It’s time to create a Caring Cymru for unpaid carers

Rob Simkins, Carers Wales
Across Wales, hundreds of thousands of people work tirelessly every day helping to look after family members, friends and neighbours. They do this without pay, sometimes alongside paid employment and in many cases at great sacrifice to their health and wellbeing and their own hopes and dreams.
These are the nearly 500,000 unpaid carers whose caring roles prop up our health and social care services and underpin the fabric of our communities, supporting hundreds of thousands of people to live healthier, happier and more independent lives. As well as these hard to measure impacts, research indicates that to replace the care provided by Wales’s unpaid carers would cost over £10 billion per year. This is a conservative estimate.
If unpaid carers across Wales were unwilling or unable to provide care, the impact it would have on our systems and society would be unimaginable.
So, who cares for the carers?
For years, despite their fundamental importance to services and society, unpaid carers have been left to get on with little to no support for their caring role. This is despite duties often being all-consuming, with many having to give up careers, being forced into loneliness and isolation, pushed into poverty and, in some cases, suffering injury and trauma as a direct result of their caring role. For many carers whose caring roles are particularly intense and heavy, every day is a battle to try and seek the support they need and deserve, whilst balancing competing needs for one or more people who rely on them for vital support.
Whoever forms the next Welsh Government must use May’s election as an opportunity to draw a line under this story, and ensure unpaid carers are prioritised adequately across all relevant areas of Government and policy. As fundamental as unpaid care is to the health and wellbeing of our nation, I would bet the house that – if mentioned at all in the run-in to the May Senedd elections – unpaid care will be given a tiny fraction of the attention received by NHS waiting lists, the economy and other policy areas.
Not just talk, but real action
As well as marking one of the most consequential elections in Wales’s history, 2026 also marks a decade since the main piece of law relating to unpaid carers came into force. The Social Services and Well-being (Wales) Act – on paper, a positive and progressive piece of legislation giving rights to carers and setting clear duties as to what support carers should receive.

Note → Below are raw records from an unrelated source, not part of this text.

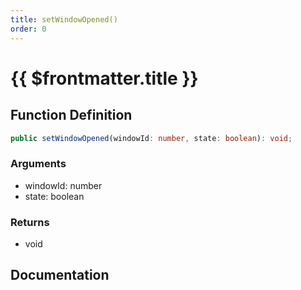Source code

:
 ```yaml
---
title: setWindowOpened()
order: 0
---
```


# {{ $frontmatter.title }}

<!--@include: ./setWindowOpened_partial_header.md-->

## Function Definition

```ts
public setWindowOpened(windowId: number, state: boolean): void;
```

### Arguments

* windowId: number
* state: boolean

### Returns

* void

## Documentation

<!--@include: ./setWindowOpened_partial_footer.md-->
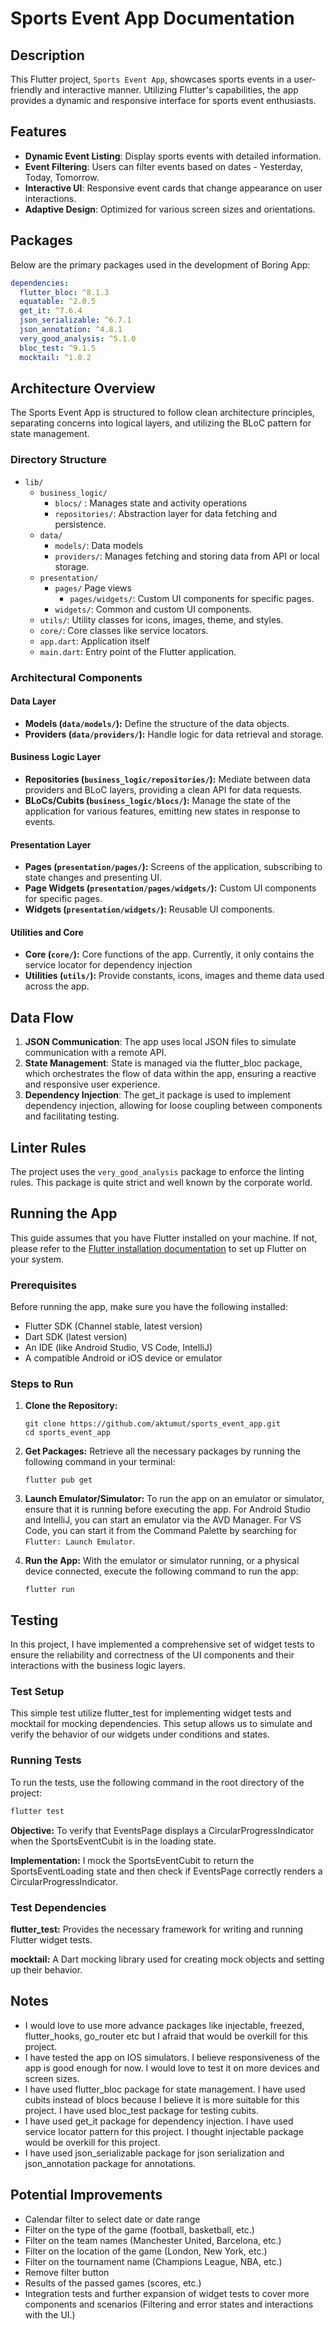 # Sports Event  App Documentation

## Description

This Flutter project, `Sports Event App`, showcases sports events in a user-friendly and interactive manner. Utilizing
Flutter's capabilities, the app provides a dynamic and responsive interface for sports event enthusiasts.

## Features

- **Dynamic Event Listing**: Display sports events with detailed information.
- **Event Filtering**: Users can filter events based on dates - Yesterday, Today, Tomorrow.
- **Interactive UI**: Responsive event cards that change appearance on user interactions.
- **Adaptive Design**: Optimized for various screen sizes and orientations.

## Packages

Below are the primary packages used in the development of Boring App:

```yaml
dependencies:
  flutter_bloc: ^8.1.3
  equatable: ^2.0.5
  get_it: ^7.6.4
  json_serializable: ^6.7.1
  json_annotation: ^4.8.1
  very_good_analysis: ^5.1.0
  bloc_test: ^9.1.5
  mocktail: ^1.0.2
```

## Architecture Overview

The Sports Event App is structured to follow clean architecture principles, separating concerns into
logical layers, and
utilizing the BLoC pattern for state management.

### Directory Structure

- `lib/`
    - `business_logic/`
        - `blocs/` : Manages state and activity operations
        - `repositories/`: Abstraction layer for data fetching and persistence.
    - `data/`
        - `models/`: Data models
        - `providers/`: Manages fetching and storing data from API or local storage.
    - `presentation/`
        - `pages/` Page views
            - `pages/widgets/`: Custom UI components for specific pages.
        - `widgets/`: Common and custom UI components.
    - `utils/`: Utility classes for icons, images, theme, and styles.
    - `core/`:  Core classes like service locators.
    - `app.dart`: Application itself
    - `main.dart`: Entry point of the Flutter application.

### Architectural Components

#### Data Layer

- **Models (`data/models/`):** Define the structure of the data objects.
- **Providers (`data/providers/`):** Handle logic for data retrieval and storage.

#### Business Logic Layer

- **Repositories (`business_logic/repositories/`):** Mediate between data providers and BLoC layers,
  providing a clean API for data requests.
- **BLoCs/Cubits (`business_logic/blocs/`):** Manage the state of the application for various
  features, emitting new states in response to events.

#### Presentation Layer

- **Pages (`presentation/pages/`):** Screens of the application, subscribing to state changes and
  presenting UI.
- **Page Widgets (`presentation/pages/widgets/`):** Custom UI components for specific pages.
- **Widgets (`presentation/widgets/`):** Reusable UI components.

#### Utilities and Core

- **Core (`core/`):**  Core functions of the app. Currently, it only contains the service locator
  for dependency injection
- **Utilities (`utils/`):** Provide constants, icons, images and theme data used
  across the app.

## Data Flow

1. **JSON Communication**: The app uses local JSON files to simulate communication with a remote API.
2. **State Management**: State is managed via the flutter_bloc package, which orchestrates the flow
   of data within the app, ensuring a reactive and responsive user experience.
3. **Dependency Injection**: The get_it package is used to implement dependency injection, allowing for
   loose coupling between components and facilitating testing.

## Linter Rules

The project uses the `very_good_analysis` package to enforce the linting rules. This package is quite strict and well
known by the corporate world.

## Running the App

This guide assumes that you have Flutter installed on your machine. If not, please refer to
the [Flutter installation documentation](https://flutter.dev/docs/get-started/install) to set up
Flutter on your system.

### Prerequisites

Before running the app, make sure you have the following installed:

- Flutter SDK (Channel stable, latest version)
- Dart SDK (latest version)
- An IDE (like Android Studio, VS Code, IntelliJ)
- A compatible Android or iOS device or emulator

### Steps to Run

1. **Clone the Repository:**
   ```shell
   git clone https://github.com/aktumut/sports_event_app.git
   cd sports_event_app
    ```
2. **Get Packages:**
   Retrieve all the necessary packages by running the following command in your terminal:
   ```shell
   flutter pub get
    ```
3. **Launch Emulator/Simulator:**
   To run the app on an emulator or simulator, ensure that it is running before executing the app.
   For Android Studio
   and IntelliJ, you can start an emulator via the AVD Manager. For VS Code, you can start it from
   the Command Palette
   by searching for `Flutter: Launch Emulator`.

4. **Run the App:**
   With the emulator or simulator running, or a physical device connected, execute the following
   command to run the app:
   ```shell
   flutter run
     ```

## Testing

In this project, I have implemented a comprehensive set of widget tests to ensure the reliability and correctness of
the UI components and their interactions with the business logic layers.

### Test Setup

This simple test utilize flutter_test for implementing widget tests and mocktail for mocking dependencies. This setup
allows us
to simulate and verify the behavior of our widgets under conditions and states.

### Running Tests

To run the tests, use the following command in the root directory of the project:

 ```bash
flutter test
 ```

**Objective:** To verify that EventsPage displays a CircularProgressIndicator when the SportsEventCubit is in the
loading
state.

**Implementation:**  I mock the SportsEventCubit to return the SportsEventLoading state and then check if EventsPage
correctly renders a CircularProgressIndicator.

### Test Dependencies

**flutter_test:** Provides the necessary framework for writing and running Flutter widget tests.

**mocktail:** A Dart mocking library used for creating mock objects and setting up their behavior.

## Notes

- I would love to use more advance packages like injectable, freezed, flutter_hooks, go_router etc but I afraid that
  would be
  overkill for this project.
- I have tested the app on IOS simulators. I believe responsiveness of the app is good enough for now. I would love to
  test it on more devices and screen sizes.
- I have used flutter_bloc package for state management. I have used cubits instead of blocs because I believe it is
  more suitable for this project. I have used bloc_test package for testing cubits.
- I have used get_it package for dependency injection. I have used service locator pattern for this project. I thought
  injectable package would be overkill for this project.
- I have used json_serializable package for json serialization and json_annotation package for annotations.

## Potential Improvements

- Calendar filter to select date or date range
- Filter on the type of the game (football, basketball, etc.)
- Filter on the team names (Manchester United, Barcelona, etc.)
- Filter on the location of the game (London, New York, etc.)
- Filter on the tournament name (Champions League, NBA, etc.)
- Remove filter button
- Results of the passed games (scores, etc.)
- Integration tests and further expansion of widget tests to cover more components and scenarios (Filtering and error
  states and interactions with the UI.)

In reality, carers’ experiences fall far short of their rights under Welsh law.
Successive reports from Carers Wales, the Ombudsman and even the Government’s own review of the Act show serious failures in its implementation – with the tangible real world impact of carers going without the support to which they are entitled.
Until unpaid care is embedded across Government (local, devolved and reserved) services and within society, the same issues will persist.
We explored how better join-up between unpaid care policy and other key areas of Government can and should look in the first ever Care Policy Scorecard for Wales which we launched with colleagues in Oxfam Cymru and the Bevan Foundation in 2025.
Are you a carer?
Some people reading this article may well be – for the first time – considering that they themselves may be unpaid carers. If this has made you think, then you can find out more about caring and how to get help here. Many carers will be looking after somebody for years before they are identified as carers, often having to self-ID and seek support, having been missed by professionals across government services whilst they’ve been busy supporting the people for whom they care.
We’ve worked with carers to produce a full manifesto of asks for the next Government, but one of the single biggest things that would make a difference would be a greater awareness of carers across Government, services, and the media.
Unpaid carers hold Wales together, yet their contribution is still too often overlooked, under‑resourced and taken for granted. The laws, strategies and commitments already exist—what’s missing is the determination to implement them fully and fairly. Care is not a side issue: it is the engine that keeps our communities, our services and our economy moving. The next Welsh Government must make unpaid care impossible to ignore, embedding it across every department, every policy, every budget. Warm words will not sustain carers any longer. Only action will. And action must start now, before the weight they carry becomes impossible to bear.
Amidst the struggle, there is hope: with decisive action, Wales can become a place where carers are valued, supported and able to thrive alongside the people they love.
(Carers Wales works to make life better for unpaid carers by providing expert information, advice and practical support. They connect carers and build supportive communities, ensuring no one has to care alone, while also using their insight and innovation to improve services. They campaign for lasting change so that carers are properly recognised, valued and supported across Wales.)